This invention relates to systems and methods for mass customization.
Mass customization is the application of mass production techniques to the production of parts that are different from each other and produced in rapid sequence. Mass-producing items that are generically similar to each other using production equipment that is rapidly modifiable or reprogrammable allows differences between these items. Typical limitations on the variability of product are inherent in the design of the manufacturing equipment; as an example, shoe-making machinery would not likely produce cars. Within limits, shoe-making machinery (for example) might produce different sizes, widths and even styles of shoes; this is possible with computer-controlled, automatic machinery. Such mass customization uses computer aided manufacturing (CAM) data that specifies process operations for each unique part.
Mass customization is especially suited for producing items that are based on, or made to work with organic forms. Organic, or natural shapes include plant and animal forms. Each of these forms is often a variation on a theme, either as a species or as an anatomical part. Typically moderate variations, in each organic category, are manageable by the adaptability of mass customization in making products to fit these forms. Examples of such products include apparel, surgical implants and prosthetic devices. The basic form of any of these products is common enough to be produced parametrically. Specific data, for each item produced, is entered into a table or template. The template represents the generic description, and the data entered into the template represents the specific description of the product.

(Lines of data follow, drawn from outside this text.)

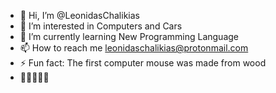 - 👋 Hi, I’m @LeonidasChalikias
- 👀 I’m interested in Computers and Cars
- 🌱 I’m currently learning New Programming Language
- 📫 How to reach me leonidaschalikias@protonmail.com
- ⚡ Fun fact: The first computer mouse was made from wood
- 💞💞💞💞💞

Material removal or modification machinery is often controlled by a CAM program that requires specific information to define the geometry of the affected operation, the tool orientation, and the part being modified. Certain CAM programs automatically determine the entire machine operation mostly based on the desired final shape or condition of the part. Complex shapes, such as organic forms, generate very large descriptions of geometry in computerized formats, so CAM calculations are commensurately extensive for these shapes. These CAM calculations use surface geometry for tool orientation because material removal and modification are dependent on orientation of the tool axis in reference to the local surface. Also, surface transitions between convex and concave forms cause undulation of the tool and its motion system, when current CAM control is used. This complex mechanism motion is subject to accelerations that are limited by motor capacity and system stiffness, resulting in forces that cause wear; so accelerations are kept to moderate levels. Regulation of accelerations limits the average mechanism speed, an undesirable effect for rapid process execution. This process can be optimized by eliminating unnecessary accelerations by streamlining the path of mechanism motion.

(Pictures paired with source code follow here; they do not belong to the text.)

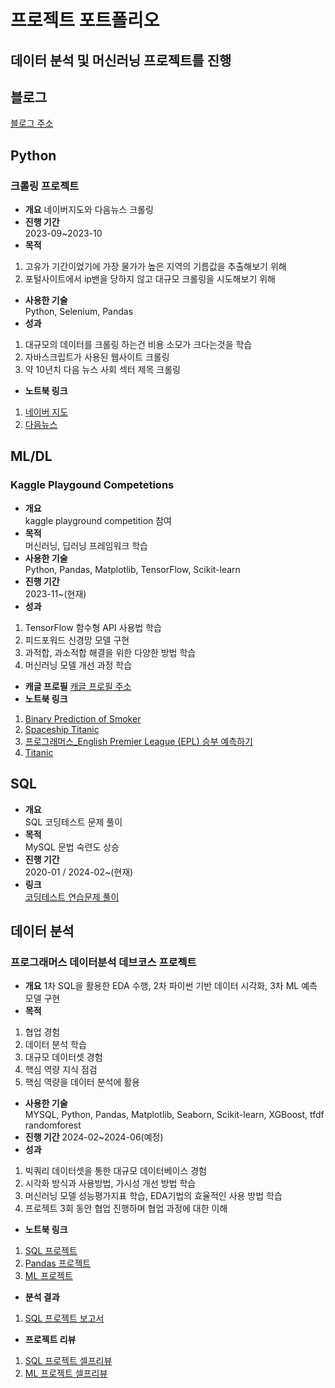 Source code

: # 프로젝트 포트폴리오
## 데이터 분석 및 머신러닝 프로젝트를 진행

## 블로그
[블로그 주소](https://arin-nya.tistory.com/)

## **Python**
### 크롤링 프로젝트
- **개요**
네이버지도와 다음뉴스 크롤링
- **진행 기간**  
2023-09~2023-10  
- **목적**  
1. 고유가 기간이었기에 가장 물가가 높은 지역의 기름값을 추출해보기 위해
2. 포털사이트에서 ip밴을 당하지 않고 대규모 크롤링을 시도해보기 위해
- **사용한 기술**  
Python, Selenium, Pandas
- **성과**  
1. 대규모의 데이터를 크롤링 하는건 비용 소모가 크다는것을 학습
2. 자바스크립트가 사용된 웹사이트 크롤링
3. 약 10년치 다음 뉴스 사회 섹터 제목 크롤링
- **노트북 링크**  
1. [네이버 지도](https://github.com/sfr9802/port/blob/main/crawling/navermap_crawling_oilprice.py)
2. [다음뉴스](https://nbviewer.org/github/sfr9802/port/blob/main/crawling/news_header_crawling.ipynb)  


## **ML/DL**
### Kaggle Playgound Competetions
- **개요**  
kaggle playground competition 참여
- **목적**  
머신러닝, 딥러닝 프레임워크 학습 
- **사용한 기술**  
Python, Pandas, Matplotlib, TensorFlow, Scikit-learn
- **진행 기간**  
2023-11~(현재)
- **성과**  
1. TensorFlow 함수형 API 사용법 학습
2. 피드포워드 신경망 모델 구현
3. 과적합, 과소적합 해결을 위한 다양한 방법 학습
4. 머신러닝 모델 개선 과정 학습
- **캐글 프로필**
[캐글 프로필 주소](https://www.kaggle.com/arinmu)
- **노트북 링크**  
1. [Binary Prediction of Smoker](https://nbviewer.org/github/sfr9802/port/blob/main/kaggle/binaryclassfication.ipynb)
2. [Spaceship Titanic](https://nbviewer.org/github/sfr9802/port/blob/main/kaggle/spaceship_titanic_esemble.ipynb)
3. [프로그래머스_English Premier League (EPL) 승부 예측하기](https://nbviewer.org/github/sfr9802/port/blob/main/kaggle/epl_tf.ipynb)
4. [Titanic](https://github.com/sfr9802/port/blob/main/kaggle/titanic-xgb%20(1).ipynb)


## **SQL**
- **개요**  
SQL 코딩테스트 문제 풀이
- **목적**  
MySQL 문법 숙련도 상승 
- **진행 기간**  
2020-01 / 2024-02~(현재)  
- **링크**  
[코딩테스트 연습문제 풀이](https://arin-nya.tistory.com/category/%ED%94%84%EB%A1%9C%EA%B7%B8%EB%9E%98%EB%A8%B8%EC%8A%A4/%EC%BD%94%EB%94%A9%ED%85%8C%EC%8A%A4%ED%8A%B8%20%EC%97%B0%EC%8A%B5) 


## **데이터 분석**
### 프로그래머스 데이터분석 데브코스 프로젝트
- **개요**
1차 SQL을 활용한 EDA 수행, 2차 파이썬 기반 데이터 시각화, 3차 ML 예측 모델 구현
- **목적**  
1. 협업 경험
2. 데이터 분석 학습
3. 대규모 데이터셋 경험
4. 핵심 역량 지식 점검
5. 핵심 역량을 데이터 분석에 활용
- **사용한 기술**  
MYSQL, Python, Pandas, Matplotlib, Seaborn, Scikit-learn, XGBoost, tfdf randomforest
- **진행 기간**
2024-02~2024-06(예정)
- **성과**  
1. 빅쿼리 데이터셋을 통한 대규모 데이터베이스 경험
2. 시각화 방식과 사용방법, 가시성 개선 방법 학습
3. 머신러닝 모델 성능평가지표 학습, EDA기법의 효율적인 사용 방법 학습
4. 프로젝트 3회 동안 협업 진행하며 협업 과정에 대한 이해
- **노트북 링크**  
1. [SQL 프로젝트](https://github.com/sfr9802/port/blob/main/1st_pro/bigquery_sql.sql)
2. [Pandas 프로젝트](https://nbviewer.org/github/sfr9802/port/blob/main/2nd_pro/pandas_vis.ipynb)
3. [ML 프로젝트](https://nbviewer.org/github/sfr9802/port/blob/main/3rd_pro/CBC_pubg_xgb.ipynb)
- **분석 결과**  
1. [SQL 프로젝트 보고서](https://github.com/sfr9802/port/blob/main/programers_SQL_project/1st_proj_report.md)
- **프로젝트 리뷰**  
1. [SQL 프로젝트 셀프리뷰](https://arin-nya.tistory.com/45)
2. [ML 프로젝트 셀프리뷰](https://arin-nya.tistory.com/87)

CAM data flow and calculation speed are limited by file size, and tool progression speed is limited by undulation; so this whole process is very dependent on geometric complexity. CAM controlled machines operate at sub-optimal speed when they use organic surface geometry as a reference. For example, conventional CAM systems use surface data to define a toolpath, therefore, tool orientation is based on surface normals. Conventionally, the tool orientation will change radically to accommodate undulations that are prevalent in complex (organic) geometry, and this will require the tool head to move forward and backward along the toolpath, and generally to change direction erratically. This erratic motion is wasted motion, and it requires substantial positive & negative accelerations of the tool head.